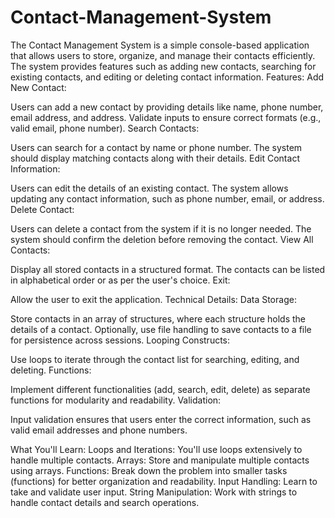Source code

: # Contact-Management-System
The Contact Management System is a simple console-based application that allows users to store, organize, and manage their contacts efficiently. The system provides features such as adding new contacts, searching for existing contacts, and editing or deleting contact information.
Features:
Add New Contact:

Users can add a new contact by providing details like name, phone number, email address, and address.
Validate inputs to ensure correct formats (e.g., valid email, phone number).
Search Contacts:

Users can search for a contact by name or phone number.
The system should display matching contacts along with their details.
Edit Contact Information:

Users can edit the details of an existing contact.
The system allows updating any contact information, such as phone number, email, or address.
Delete Contact:

Users can delete a contact from the system if it is no longer needed.
The system should confirm the deletion before removing the contact.
View All Contacts:

Display all stored contacts in a structured format.
The contacts can be listed in alphabetical order or as per the user's choice.
Exit:

Allow the user to exit the application.
Technical Details:
Data Storage:

Store contacts in an array of structures, where each structure holds the details of a contact.
Optionally, use file handling to save contacts to a file for persistence across sessions.
Looping Constructs:

Use loops to iterate through the contact list for searching, editing, and deleting.
Functions:

Implement different functionalities (add, search, edit, delete) as separate functions for modularity and readability.
Validation:

Input validation ensures that users enter the correct information, such as valid email addresses and phone numbers.

What You'll Learn:
Loops and Iterations: You'll use loops extensively to handle multiple contacts.
Arrays: Store and manipulate multiple contacts using arrays.
Functions: Break down the problem into smaller tasks (functions) for better organization and readability.
Input Handling: Learn to take and validate user input.
String Manipulation: Work with strings to handle contact details and search operations.
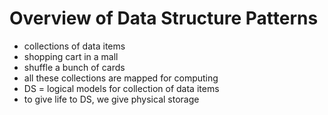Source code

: # Overview of Data Structure Patterns  
- collections of data items
- shopping cart in a mall
- shuffle a bunch of cards
- all these collections are mapped for computing
- DS = logical models for collection of data items
- to give life to DS, we give physical storage
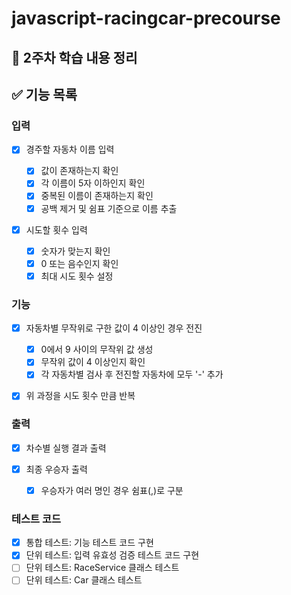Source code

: # javascript-racingcar-precourse

## 📖 2주차 학습 내용 정리

## ✅ 기능 목록

### 입력

  - [x] 경주할 자동차 이름 입력

    - [x] 값이 존재하는지 확인
    - [x] 각 이름이 5자 이하인지 확인
    - [x] 중복된 이름이 존재하는지 확인
    - [x] 공백 제거 및 쉼표 기준으로 이름 추출

  - [x] 시도할 횟수 입력

    - [x] 숫자가 맞는지 확인
    - [x] 0 또는 음수인지 확인
    - [x] 최대 시도 횟수 설정

### 기능

  - [x] 자동차별 무작위로 구한 값이 4 이상인 경우 전진

    - [x] 0에서 9 사이의 무작위 값 생성
    - [x] 무작위 값이 4 이상인지 확인
    - [x] 각 자동차별 검사 후 전진할 자동차에 모두 '-' 추가

  - [x] 위 과정을 시도 횟수 만큼 반복

### 출력

  - [x] 차수별 실행 결과 출력
  - [x] 최종 우승자 출력

    - [x] 우승자가 여러 명인 경우 쉼표(,)로 구분

### 테스트 코드

  - [x] 통합 테스트: 기능 테스트 코드 구현
  - [x] 단위 테스트: 입력 유효성 검증 테스트 코드 구현
  - [ ] 단위 테스트: RaceService 클래스 테스트
  - [ ] 단위 테스트: Car 클래스 테스트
================================
• [WHAT NEEDS TO BE DONE] All lines from the one holding "- [x] 자동차별 무작위로 구한 값이 4 이상인 경우 전진" through the end of the entries need to be given again exactly. Leave out the others.

• [FINISHED TASK]
  - [x] 자동차별 무작위로 구한 값이 4 이상인 경우 전진

    - [x] 0에서 9 사이의 무작위 값 생성
    - [x] 무작위 값이 4 이상인지 확인
    - [x] 각 자동차별 검사 후 전진할 자동차에 모두 '-' 추가

  - [x] 위 과정을 시도 횟수 만큼 반복

### 출력

  - [x] 차수별 실행 결과 출력
  - [x] 최종 우승자 출력

    - [x] 우승자가 여러 명인 경우 쉼표(,)로 구분

### 테스트 코드

  - [x] 통합 테스트: 기능 테스트 코드 구현
  - [x] 단위 테스트: 입력 유효성 검증 테스트 코드 구현
  - [ ] 단위 테스트: RaceService 클래스 테스트
  - [ ] 단위 테스트: Car 클래스 테스트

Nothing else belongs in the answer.